In 2001, the House and the Senate began recycling e-waste (e.g., computers, printers, and toner cartridges), construction, and demolition waste products (e.g., carpet, concrete, ceiling tiles, and scrap metal). The additional categories of recycling have allowed the House (27,000 tons) and the Senate (12,500 tons) to recycle almost 40,000 tons of total materials. Overall, the expansion of the recycling program in both the House and Senate has resulted in an increase of total tons recycled and a decrease in total tons of waste transferred to landfills.

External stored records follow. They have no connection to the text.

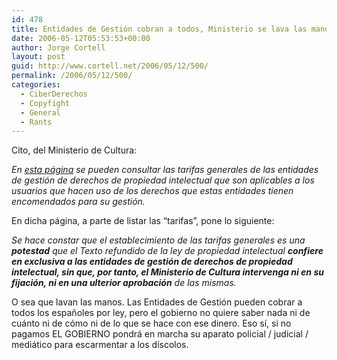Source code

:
 ```yaml
---
id: 478
title: Entidades de Gestión cobran a todos, Ministerio se lava las manos
date: 2006-05-12T05:53:53+00:00
author: Jorge Cortell
layout: post
guid: http://www.cortell.net/2006/05/12/500/
permalink: /2006/05/12/500/
categories:
  - CiberDerechos
  - Copyfight
  - General
  - Rants
---
```

Cito, del Ministerio de Cultura:

_En <a title="Tarifas" target="_blank" href="http://www.mcu.es/jsp/plantilla_wai.jsp?id=381&area=propint">esta página</a> se pueden consultar las tarifas generales de las entidades de gestión de derechos de propiedad intelectual que son aplicables a los usuarios que hacen uso de los derechos que estas entidades tienen encomendados para su gestión._
  
En dicha página, a parte de listar las &#8220;tarifas&#8221;, pone lo siguiente:

_Se hace constar que el establecimiento de las tarifas generales es una **potestad** que el Texto refundido de la ley de propiedad intelectual **confiere en exclusiva a las entidades de gestión de derechos de propiedad intelectual, sin que, por tanto, el Ministerio de Cultura intervenga ni en su fijación, ni en una ulterior aprobación** de las mismas._

O sea que lavan las manos. Las Entidades de Gestión pueden cobrar a todos los españoles por ley, pero el gobierno no quiere saber nada ni de cuánto ni de cómo ni de lo que se hace con ese dinero. Eso sí­, si no pagamos EL GOBIERNO pondrá en marcha su aparato policial / judicial / mediático para escarmentar a los dí­scolos.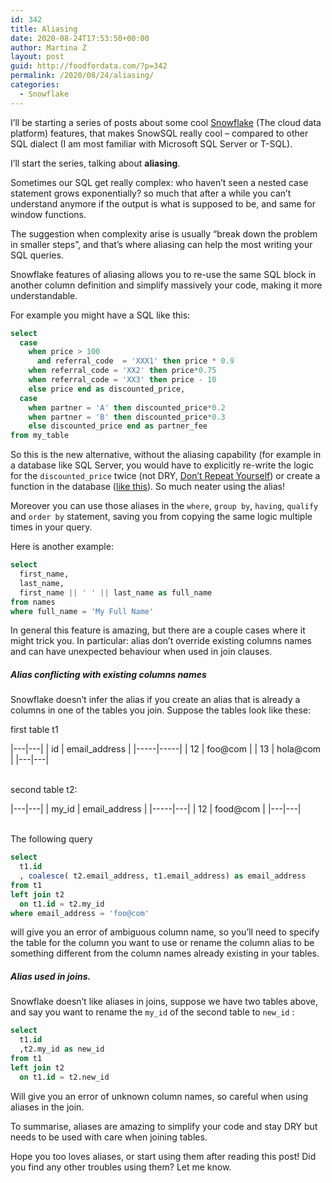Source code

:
 ```yaml
---
id: 342
title: Aliasing
date: 2020-08-24T17:53:50+00:00
author: Martina Z
layout: post
guid: http://foodfordata.com/?p=342
permalink: /2020/08/24/aliasing/
categories:
  - Snowflake
---
```


I&#8217;ll be starting a series of posts about some cool <a rel="noreferrer noopener" href="https://www.snowflake.com/" target="_blank">Snowflake</a> (The cloud data platform) features, that makes SnowSQL really cool &#8211; compared to other SQL dialect (I am most familiar with Microsoft SQL Server or T-SQL).

I&#8217;ll start the series, talking about **aliasing**.

Sometimes our SQL get really complex: who haven&#8217;t seen a nested case statement grows exponentially? so much that after a while you can&#8217;t understand anymore if the output is what is supposed to be, and same for window functions.

The suggestion when complexity arise is usually &#8220;break down the problem in smaller steps&#8221;, and that&#8217;s where aliasing can help the most writing your SQL queries.

Snowflake features of aliasing allows you to re-use the same SQL block in another column definition and simplify massively your code, making it more understandable.

For example you might have a SQL like this:

``` sql
select 
  case 
    when price > 100 
      and referral_code  = 'XXX1' then price * 0.9
    when referral_code = 'XX2' then price*0.75
    when referral_code = 'XX3' then price - 10 
    else price end as discounted_price,
  case 
    when partner = 'A' then discounted_price*0.2
    when partner = 'B' then discounted_price*0.3
    else discounted_price end as partner_fee
from my_table
```

So this is the new alternative, without the aliasing capability (for example in a database like SQL Server, you would have to explicitly re-write the logic for the `discounted_price` twice (not DRY, <a rel="noreferrer noopener" href="https://en.wikipedia.org/wiki/Don%27t_repeat_yourself" target="_blank">Don&#8217;t Repeat Yourself</a>) or create a function in the database (<a rel="noreferrer noopener" href="https://docs.microsoft.com/en-us/sql/t-sql/statements/create-function-transact-sql?view=sql-server-ver15" target="_blank">like this</a>). So much neater using the alias!

Moreover you can use those aliases in the `where`, `group by`, `having`, `qualify` and `order by` statement, saving you from copying the same logic multiple times in your query. 

Here is another example:

``` sql
select 
  first_name,
  last_name,
  first_name || ' ' || last_name as full_name
from names
where full_name = 'My Full Name'
```

In general this feature is amazing, but there are a couple cases where it might trick you. In particular: alias don&#8217;t override existing columns names and can have unexpected behaviour when used in join clauses.

##### Alias conflicting with existing columns names

Snowflake doesn&#8217;t infer the alias if you create an alias that is already a columns in one of the tables you join. Suppose the tables look like these:

first table t1

|---|---|
| id | email_address |
|-----|-----|
| 12 | foo@com |
| 13 | hola@com |
|---|---|

<br>
second table t2:

|---|---|
| my_id | email_address |
|-----|---|
| 12 | food@com |
|---|---|

<br>
The following query

``` sql
select 
  t1.id
  , coalesce( t2.email_address, t1.email_address) as email_address
from t1
left join t2
  on t1.id = t2.my_id
where email_address = 'foo@com'
```

will give you an error of ambiguous column name, so you&#8217;ll need to specify the table for the column you want to use or rename the column alias to be something different from the column names already existing in your tables.

##### Alias used in joins.

Snowflake doesn&#8217;t like aliases in joins, suppose we have two tables above, and say you want to rename the `my_id` of the second table to `new_id` :

``` sql
select 
  t1.id
  ,t2.my_id as new_id
from t1
left join t2 
  on t1.id = t2.new_id
```

Will give you an error of unknown column names, so careful when using aliases in the join.

To summarise, aliases are amazing to simplify your code and stay DRY but needs to be used with care when joining tables.

Hope you too loves aliases, or start using them after reading this post! Did you find any other troubles using them? Let me know.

Recently, the recycling program has expanded to include the recycling of cell phones and the composting of food waste in the House of Representatives. In the FY2009 Omnibus Appropriations Act, the Architect's statutory recycling authority was amended to create a new program for the collection and sale of recycled materials as surplus property and to establish a recycling revolving fund within the Architect's office. The language requires the Architect to use recycling proceeds to support environmental and energy related programs.

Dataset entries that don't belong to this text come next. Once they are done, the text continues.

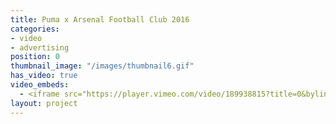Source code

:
 ```yaml
---
title: Puma x Arsenal Football Club 2016
categories:
- video
- advertising
position: 0
thumbnail_image: "/images/thumbnail6.gif"
has_video: true
video_embeds:
  - <iframe src="https://player.vimeo.com/video/189938815?title=0&byline=0&portrait=0"width="1280" height="720" frameborder="0" webkitallowfullscreen mozallowfullscreen allowfullscreen></iframe>
layout: project
---
```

For further analysis of recycling programs beyond those in the House and Senate, see CRS Report RS22807, Compact Fluorescent Light Bulbs (CFLs): Issues with Use and Disposal, by Linda Luther;
CRS Report RL34147, Managing Electronic Waste: An Analysis of State E-Waste Legislation, by Linda Luther; and
CRS Report RL31505,
Recycling Computers and Electronic Equipment: Legislative and Regulatory Approaches for "E-Waste", by James E. McCarthy.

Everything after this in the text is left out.